Ligand-channel-enabled ultrafast Li-ion conduction

Article

Lu, Di; Li, Ruhong; Rahman, Muhammad Mominur; Yu, Pengyun; Lv, Ling; Yang, Sheng; Huang, Yiqiang; Sun, Chuangchao; Zhang, Shuoqing; Zhang, Haikuo; Zhang, Junbo; Xiao, Xuezhang; Deng, Tao; Fan, Liwu; Chen, Lixin; Wang, Jianping; Hu, Enyuan; Wang, Chunsheng; Fan, Xiulin

Zhejiang University; United States Department of Energy (DOE); Brookhaven National Laboratory; Chinese Academy of Sciences; Institute of Chemistry, CAS; Chinese Academy of Sciences; University of Chinese Academy of Sciences, CAS; Zhejiang University; University System of Maryland; University of Maryland College Park

Nature

0028-6754

10.1038/s41586-024-07045-4

2024-03-07

Li-ion batteries (LIBs) for electric vehicles and aviation demand high energy density, fast charging and a wide operating temperature range, which are virtually impossible because they require electrolytes to simultaneously have high ionic conductivity, low solvation energy and low melting point and form an anion-derived inorganic interphase1-5. Here we report guidelines for designing such electrolytes by using small-sized solvents with low solvation energy.
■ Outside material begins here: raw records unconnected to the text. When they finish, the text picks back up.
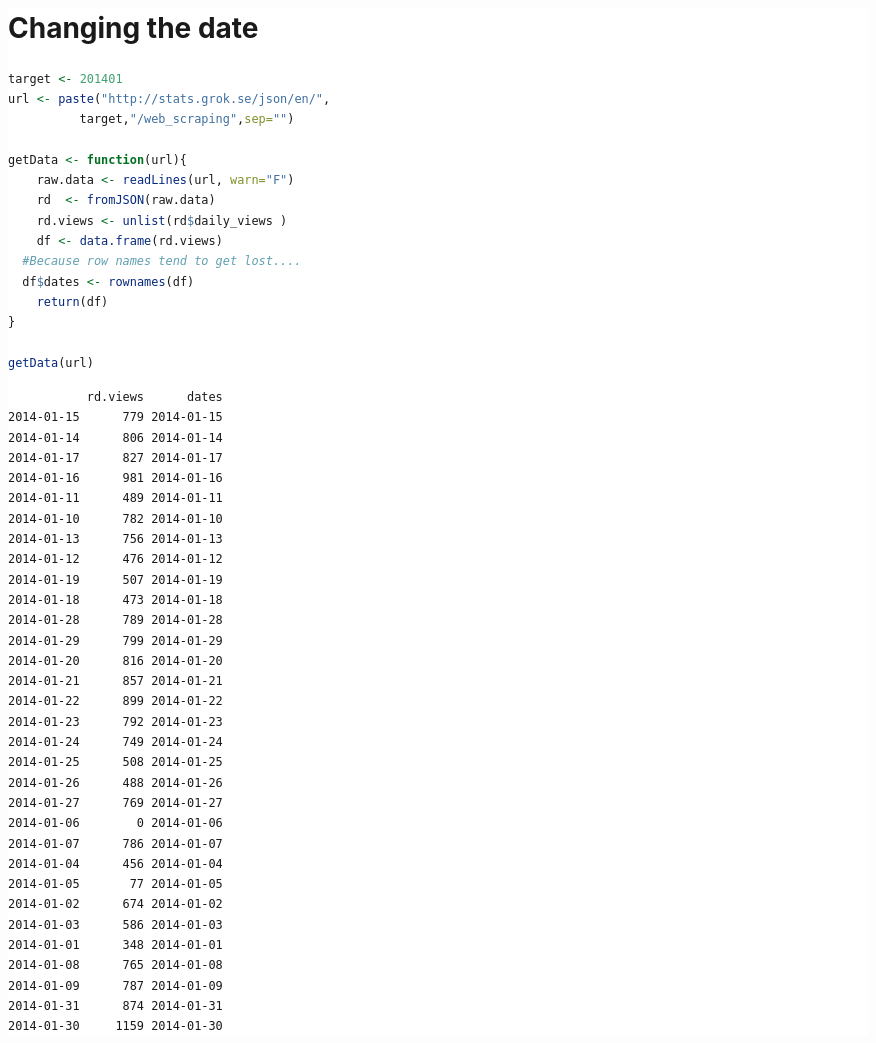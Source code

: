 
Changing the date
=================


```r
target <- 201401
url <- paste("http://stats.grok.se/json/en/",
          target,"/web_scraping",sep="")

getData <- function(url){
	raw.data <- readLines(url, warn="F") 
	rd  <- fromJSON(raw.data)
	rd.views <- unlist(rd$daily_views )
	df <- data.frame(rd.views)
  #Because row names tend to get lost....
  df$dates <- rownames(df)
	return(df)
}

getData(url)
```

```
           rd.views      dates
2014-01-15      779 2014-01-15
2014-01-14      806 2014-01-14
2014-01-17      827 2014-01-17
2014-01-16      981 2014-01-16
2014-01-11      489 2014-01-11
2014-01-10      782 2014-01-10
2014-01-13      756 2014-01-13
2014-01-12      476 2014-01-12
2014-01-19      507 2014-01-19
2014-01-18      473 2014-01-18
2014-01-28      789 2014-01-28
2014-01-29      799 2014-01-29
2014-01-20      816 2014-01-20
2014-01-21      857 2014-01-21
2014-01-22      899 2014-01-22
2014-01-23      792 2014-01-23
2014-01-24      749 2014-01-24
2014-01-25      508 2014-01-25
2014-01-26      488 2014-01-26
2014-01-27      769 2014-01-27
2014-01-06        0 2014-01-06
2014-01-07      786 2014-01-07
2014-01-04      456 2014-01-04
2014-01-05       77 2014-01-05
2014-01-02      674 2014-01-02
2014-01-03      586 2014-01-03
2014-01-01      348 2014-01-01
2014-01-08      765 2014-01-08
2014-01-09      787 2014-01-09
2014-01-31      874 2014-01-31
2014-01-30     1159 2014-01-30
```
The tiny solvent in the secondary solvation sheath pulls out the Li+ in the primary solvation sheath to form a fast ion-conduction ligand channel to enhance Li+ transport, while the small-sized solvent with low solvation energy also allows the anion to enter the first Li+ solvation shell to form an inorganic-rich interphase. The electrolyte-design concept is demonstrated by using fluoroacetonitrile (FAN) solvent. The electrolyte of 1.3 M lithium bis(fluorosulfonyl)imide (LiFSI) in FAN exhibits ultrahigh ionic conductivity of 40.3 mS cm-1 at 25 degrees C and 11.9 mS cm-1 even at -70 degrees C, thus enabling 4.5-V graphite||LiNi0.8Mn0.1Co0.1O2 pouch cells (1.2 Ah, 2.85 mAh cm-2) to achieve high reversibility (0.62 Ah) when the cells are charged and discharged even at -65 degrees C. The electrolyte with small-sized solvents enables LIBs to simultaneously achieve high energy density, fast charging and a wide operating temperature range, which is unattainable for the current electrolyte design but is highly desired for extreme LIBs. This mechanism is generalizable and can be expanded to other metal-ion battery electrolytes. An electrolyte design using small-sized fluoroacetonitrile solvents to form a ligand channel produces lithium-ion batteries simultaneously achieving high energy density, fast charging and wide operating temperature range, desirable features for batteries working in extreme conditions.